• TASK GOAL:
From the first line to the last, output the data exactly as it stands, minus its pictures.

• GIVEN DATA:
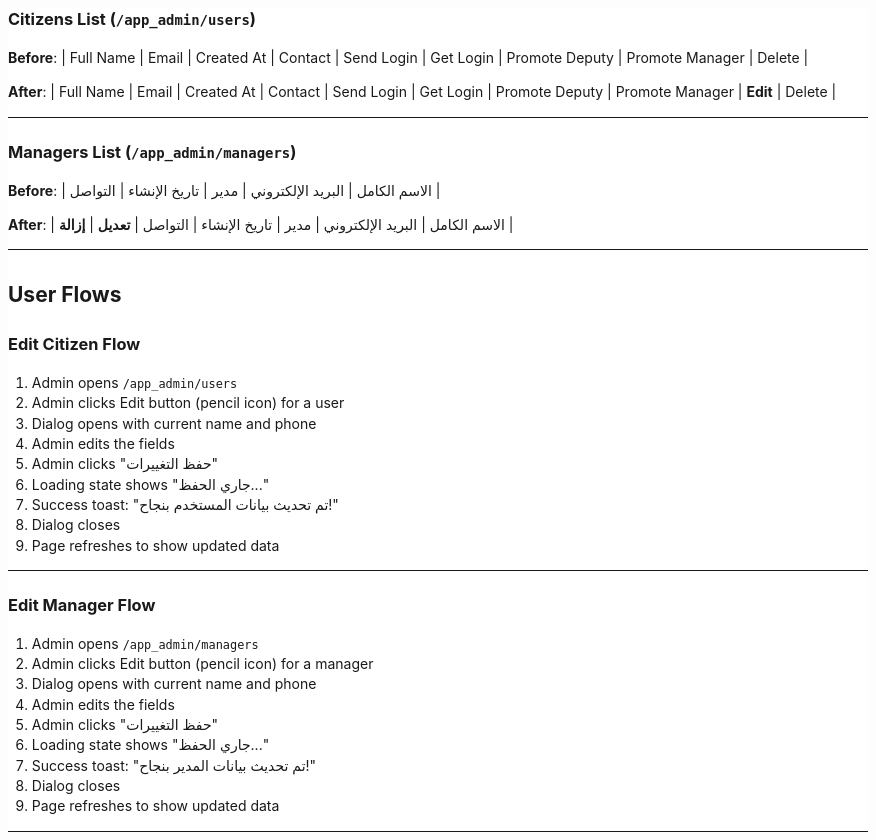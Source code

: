 ### Citizens List (`/app_admin/users`)

**Before**:
| Full Name | Email | Created At | Contact | Send Login | Get Login | Promote Deputy | Promote Manager | Delete |

**After**:
| Full Name | Email | Created At | Contact | Send Login | Get Login | Promote Deputy | Promote Manager | **Edit** | Delete |

---

### Managers List (`/app_admin/managers`)

**Before**:
| الاسم الكامل | البريد الإلكتروني | مدير | تاريخ الإنشاء | التواصل |

**After**:
| الاسم الكامل | البريد الإلكتروني | مدير | تاريخ الإنشاء | التواصل | **تعديل** | **إزالة** |

---

## User Flows

### Edit Citizen Flow

1. Admin opens `/app_admin/users`
2. Admin clicks Edit button (pencil icon) for a user
3. Dialog opens with current name and phone
4. Admin edits the fields
5. Admin clicks "حفظ التغييرات"
6. Loading state shows "جاري الحفظ..."
7. Success toast: "تم تحديث بيانات المستخدم بنجاح!"
8. Dialog closes
9. Page refreshes to show updated data

---

### Edit Manager Flow

1. Admin opens `/app_admin/managers`
2. Admin clicks Edit button (pencil icon) for a manager
3. Dialog opens with current name and phone
4. Admin edits the fields
5. Admin clicks "حفظ التغييرات"
6. Loading state shows "جاري الحفظ..."
7. Success toast: "تم تحديث بيانات المدير بنجاح!"
8. Dialog closes
9. Page refreshes to show updated data

---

• WRITTEN REPLY:
Source code

: ### Citizens List (`/app_admin/users`)

**Before**:
| Full Name | Email | Created At | Contact | Send Login | Get Login | Promote Deputy | Promote Manager | Delete |

**After**:
| Full Name | Email | Created At | Contact | Send Login | Get Login | Promote Deputy | Promote Manager | **Edit** | Delete |

---

### Managers List (`/app_admin/managers`)

**Before**:
| الاسم الكامل | البريد الإلكتروني | مدير | تاريخ الإنشاء | التواصل |

**After**:
| الاسم الكامل | البريد الإلكتروني | مدير | تاريخ الإنشاء | التواصل | **تعديل** | **إزالة** |

---

## User Flows

### Edit Citizen Flow

1. Admin opens `/app_admin/users`
2. Admin clicks Edit button (pencil icon) for a user
3. Dialog opens with current name and phone
4. Admin edits the fields
5. Admin clicks "حفظ التغييرات"
6. Loading state shows "جاري الحفظ..."
7. Success toast: "تم تحديث بيانات المستخدم بنجاح!"
8. Dialog closes
9. Page refreshes to show updated data

---

### Edit Manager Flow

1. Admin opens `/app_admin/managers`
2. Admin clicks Edit button (pencil icon) for a manager
3. Dialog opens with current name and phone
4. Admin edits the fields
5. Admin clicks "حفظ التغييرات"
6. Loading state shows "جاري الحفظ..."
7. Success toast: "تم تحديث بيانات المدير بنجاح!"
8. Dialog closes
9. Page refreshes to show updated data

---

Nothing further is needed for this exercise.